On ne le répétera jamais assez, l’Etat devrait soigner ses services publics. Pour preuve, ceux-ci lui rendent de précieux services en matière de gestion des conflits, ou plus simplement encore, des populations et individus indésirables.
Première illustration le 31 août dernier à Saint-Denis. Vers 6h30, des dizaines de condés débarquent dans un camp de fortune où vivaient quelques 150 personnes, venues de Bulgarie et de Roumanie. Après avoir rasé le lieu et embarqué tous ses occupants, se pose la question de l’évacuation de ces derniers. Peut-être en mal de bus servant au transport des personnes arrêtées, toujours est-il que ce jour-là, la police trouve un moyen fort simple de résoudre le problème. Emmenant tout le monde de force vers la ligne 1 du tramway, les flics tentent de faire monter les indésirables dans des rames déjà occupées par des passagers. Constatant le souci, des cadres de la RATP décident de faire venir une rame spéciale depuis le dépôt de Pavillon-sous-bois, afin « de ne pas entraîner de désagrément pour les usagers ». La RATP précisera bien n’avoir répondu à aucune réquisition de la police, d’où le caractère hautement généreux et spontané de leur coup de main, et d’ajouter : « notre rôle d’exploitant est d’acheminer les voyageurs jusqu’à leur destination en temps et en heure ». Question de sérieux… Le trajet de déportation durera une bonne heure, le temps que le convoi escorté par neufs cars de CRS à l’extérieur, des dizaines à l’intérieur en plus de quatre employés de la RATP, arrive à la gare de Noisy-le-Sec, où les familles seront poussées dans le RER, direction… le plus loin possible pour le pouvoir. Pour mémoire, on rappellera qu’au début du XXème siècle, plus précisément entre 1907 et 1914, l’État s’était doté des cadres légaux pour réaliser ce type d’opération de déportation. Clémenceau avait à l’époque créé des unités spéciales -les Brigades mobiles- dont le rôle consistait à déplacer les populations Tziganes aux confins d’un département donné. Leçon bien apprise.

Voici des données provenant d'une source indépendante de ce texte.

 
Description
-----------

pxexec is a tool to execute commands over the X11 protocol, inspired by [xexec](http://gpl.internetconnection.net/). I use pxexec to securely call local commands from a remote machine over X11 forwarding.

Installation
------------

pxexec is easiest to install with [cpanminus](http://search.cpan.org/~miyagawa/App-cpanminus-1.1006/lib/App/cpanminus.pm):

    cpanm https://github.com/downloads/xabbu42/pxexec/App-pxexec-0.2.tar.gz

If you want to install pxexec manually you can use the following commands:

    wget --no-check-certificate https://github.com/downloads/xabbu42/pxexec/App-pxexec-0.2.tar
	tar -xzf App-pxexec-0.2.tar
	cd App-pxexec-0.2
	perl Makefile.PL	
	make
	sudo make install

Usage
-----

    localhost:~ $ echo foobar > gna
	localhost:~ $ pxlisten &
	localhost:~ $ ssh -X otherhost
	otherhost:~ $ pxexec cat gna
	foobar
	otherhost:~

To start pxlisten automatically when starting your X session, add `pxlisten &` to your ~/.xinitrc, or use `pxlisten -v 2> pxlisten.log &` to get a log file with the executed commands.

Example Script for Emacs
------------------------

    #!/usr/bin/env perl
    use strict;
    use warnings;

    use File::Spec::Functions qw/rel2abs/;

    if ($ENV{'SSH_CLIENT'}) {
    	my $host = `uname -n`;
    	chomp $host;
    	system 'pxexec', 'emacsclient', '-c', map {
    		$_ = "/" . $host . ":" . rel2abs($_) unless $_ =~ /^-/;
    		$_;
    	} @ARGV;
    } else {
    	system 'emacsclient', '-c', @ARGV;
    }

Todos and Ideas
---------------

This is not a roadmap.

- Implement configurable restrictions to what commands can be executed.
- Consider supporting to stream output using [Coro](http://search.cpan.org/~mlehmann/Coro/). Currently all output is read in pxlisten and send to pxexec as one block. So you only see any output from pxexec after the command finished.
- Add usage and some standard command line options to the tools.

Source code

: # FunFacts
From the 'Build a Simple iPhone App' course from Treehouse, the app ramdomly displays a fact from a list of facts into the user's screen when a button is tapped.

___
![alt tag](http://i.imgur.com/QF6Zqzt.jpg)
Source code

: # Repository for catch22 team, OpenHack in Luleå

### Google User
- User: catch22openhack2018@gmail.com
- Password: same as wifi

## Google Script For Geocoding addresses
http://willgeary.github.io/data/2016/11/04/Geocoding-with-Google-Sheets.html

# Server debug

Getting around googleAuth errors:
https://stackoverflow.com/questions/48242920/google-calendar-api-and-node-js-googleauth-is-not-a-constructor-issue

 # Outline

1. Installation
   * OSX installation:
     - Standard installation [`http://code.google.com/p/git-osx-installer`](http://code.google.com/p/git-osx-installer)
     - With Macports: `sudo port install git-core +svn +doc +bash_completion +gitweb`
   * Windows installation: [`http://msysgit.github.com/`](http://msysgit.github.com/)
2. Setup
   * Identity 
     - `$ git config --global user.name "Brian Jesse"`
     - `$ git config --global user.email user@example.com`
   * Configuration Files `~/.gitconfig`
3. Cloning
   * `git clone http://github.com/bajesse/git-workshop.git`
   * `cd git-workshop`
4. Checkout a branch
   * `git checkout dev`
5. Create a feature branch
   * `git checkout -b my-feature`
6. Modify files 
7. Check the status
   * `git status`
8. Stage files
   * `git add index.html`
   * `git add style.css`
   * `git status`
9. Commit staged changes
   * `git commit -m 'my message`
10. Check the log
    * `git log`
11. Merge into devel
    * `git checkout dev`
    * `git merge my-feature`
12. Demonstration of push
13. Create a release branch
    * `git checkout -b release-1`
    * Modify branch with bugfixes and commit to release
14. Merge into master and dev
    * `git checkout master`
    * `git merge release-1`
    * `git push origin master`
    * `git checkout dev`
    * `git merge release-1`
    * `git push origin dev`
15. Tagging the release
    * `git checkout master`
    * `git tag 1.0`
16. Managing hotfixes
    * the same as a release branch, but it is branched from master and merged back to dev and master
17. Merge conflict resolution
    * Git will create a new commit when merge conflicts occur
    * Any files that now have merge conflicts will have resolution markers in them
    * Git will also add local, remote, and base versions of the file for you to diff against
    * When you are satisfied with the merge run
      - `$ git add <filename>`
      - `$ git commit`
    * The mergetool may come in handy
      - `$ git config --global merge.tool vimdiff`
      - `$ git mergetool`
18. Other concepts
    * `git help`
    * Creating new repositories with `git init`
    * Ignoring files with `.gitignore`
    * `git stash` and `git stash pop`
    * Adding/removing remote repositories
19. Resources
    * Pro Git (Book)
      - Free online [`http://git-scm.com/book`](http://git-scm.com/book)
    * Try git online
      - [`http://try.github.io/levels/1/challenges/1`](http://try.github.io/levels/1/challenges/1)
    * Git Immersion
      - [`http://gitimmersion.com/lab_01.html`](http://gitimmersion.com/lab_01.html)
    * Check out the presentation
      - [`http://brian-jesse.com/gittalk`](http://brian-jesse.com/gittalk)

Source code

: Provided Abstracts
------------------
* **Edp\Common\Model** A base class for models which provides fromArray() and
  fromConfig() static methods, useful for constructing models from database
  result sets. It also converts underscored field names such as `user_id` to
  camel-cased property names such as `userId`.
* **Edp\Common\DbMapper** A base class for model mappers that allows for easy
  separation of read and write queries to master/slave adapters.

Des membres d’un syndicat gauchiste de la RATP (SUD en l’occurrence) s’émeuvent, et demandent « que les transports franciliens ne soient plus utilisés pour ce genre d’opérations », comprendre, que l’État fasse ses rafles tranquillou, mais autrement, et qu’on ne nous embête pas avec. La direction se lavera les mains de cette sale besogne en déclarant qu’il s’agissait d’une décision locale et exceptionnelle.
Autre exemple, le 4 novembre au RER Saint-Lazare, où un homme est assassiné par une meute composée de trois contrôleurs SNCF, d’un agent de l’unité nationale d’intervention rapide (l’Unir, créée en 2011), dépendant de la Surveillance Générale (SUGE), et trois flics de la Brigade des Réseaux Ferrés (BRF). L’agent de sécurité l’aurait d’abord frappé à coup de matraque télescopique, avant que les flics le menottent par terre. L’homme perd connaissance, souffrant d’un hématome à la tête, puis tombe dans le coma. Il décède un jour plus tard. Pour la forme, les sept personnes précitées seront placées en garde-à-vue, le temps de conclure qu’il n’y pas eu usage excessif de la force. On est soulagé, un usage excessif de la force aurait pu entraîner une sur-mort. Pour en finir avec cette vilaine histoire, le pouvoir s’empresse de déclarer qu’un « infarctus » était à l’origine du décès. C’est fou le nombre de personnes cardiaques tombant dans les mains des chiens de garde de l’ordre, ça n’arrête pas. Mais nous laissons aux cardiologues et autres sociologues le soin de faire les comptes en cette matière. Il y a plus important que de compter les morts : reconnaître les responsables et en tirer les conséquences.